Reproduce exactly the lines from the top of the records below through the line holding "u &= -0.737965 + 0.626114 I \\".

Data for this exercise Start Marker

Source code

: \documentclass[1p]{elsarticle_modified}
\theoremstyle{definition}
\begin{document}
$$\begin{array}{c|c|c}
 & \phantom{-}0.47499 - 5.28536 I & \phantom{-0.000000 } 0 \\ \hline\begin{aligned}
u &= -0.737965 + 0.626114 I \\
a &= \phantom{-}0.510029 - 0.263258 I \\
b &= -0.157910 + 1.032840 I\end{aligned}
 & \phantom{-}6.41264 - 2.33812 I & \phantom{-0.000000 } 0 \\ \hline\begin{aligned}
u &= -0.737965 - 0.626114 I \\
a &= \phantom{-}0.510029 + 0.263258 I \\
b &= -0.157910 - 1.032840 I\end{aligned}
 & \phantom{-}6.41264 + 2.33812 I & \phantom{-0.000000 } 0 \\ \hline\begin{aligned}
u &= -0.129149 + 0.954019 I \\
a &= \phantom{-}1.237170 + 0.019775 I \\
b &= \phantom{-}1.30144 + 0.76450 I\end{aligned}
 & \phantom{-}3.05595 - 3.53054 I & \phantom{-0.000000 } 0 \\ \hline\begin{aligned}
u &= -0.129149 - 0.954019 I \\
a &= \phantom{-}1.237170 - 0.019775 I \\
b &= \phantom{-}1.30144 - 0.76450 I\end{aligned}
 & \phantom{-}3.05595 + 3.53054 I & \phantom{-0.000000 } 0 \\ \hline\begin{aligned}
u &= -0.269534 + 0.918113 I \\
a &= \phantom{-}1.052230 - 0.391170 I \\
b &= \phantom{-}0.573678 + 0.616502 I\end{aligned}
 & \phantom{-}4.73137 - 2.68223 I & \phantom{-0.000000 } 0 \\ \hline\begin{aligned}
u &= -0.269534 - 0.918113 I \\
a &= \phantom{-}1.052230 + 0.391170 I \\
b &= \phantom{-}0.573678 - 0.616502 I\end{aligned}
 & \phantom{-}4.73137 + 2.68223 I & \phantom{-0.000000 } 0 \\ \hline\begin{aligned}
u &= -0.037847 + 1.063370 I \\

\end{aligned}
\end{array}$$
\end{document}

Data for this exercise End Marker

> _Written response_
Source code

: \documentclass[1p]{elsarticle_modified}
\theoremstyle{definition}
\begin{document}
$$\begin{array}{c|c|c}
 & \phantom{-}0.47499 - 5.28536 I & \phantom{-0.000000 } 0 \\ \hline\begin{aligned}
u &= -0.737965 + 0.626114 I \\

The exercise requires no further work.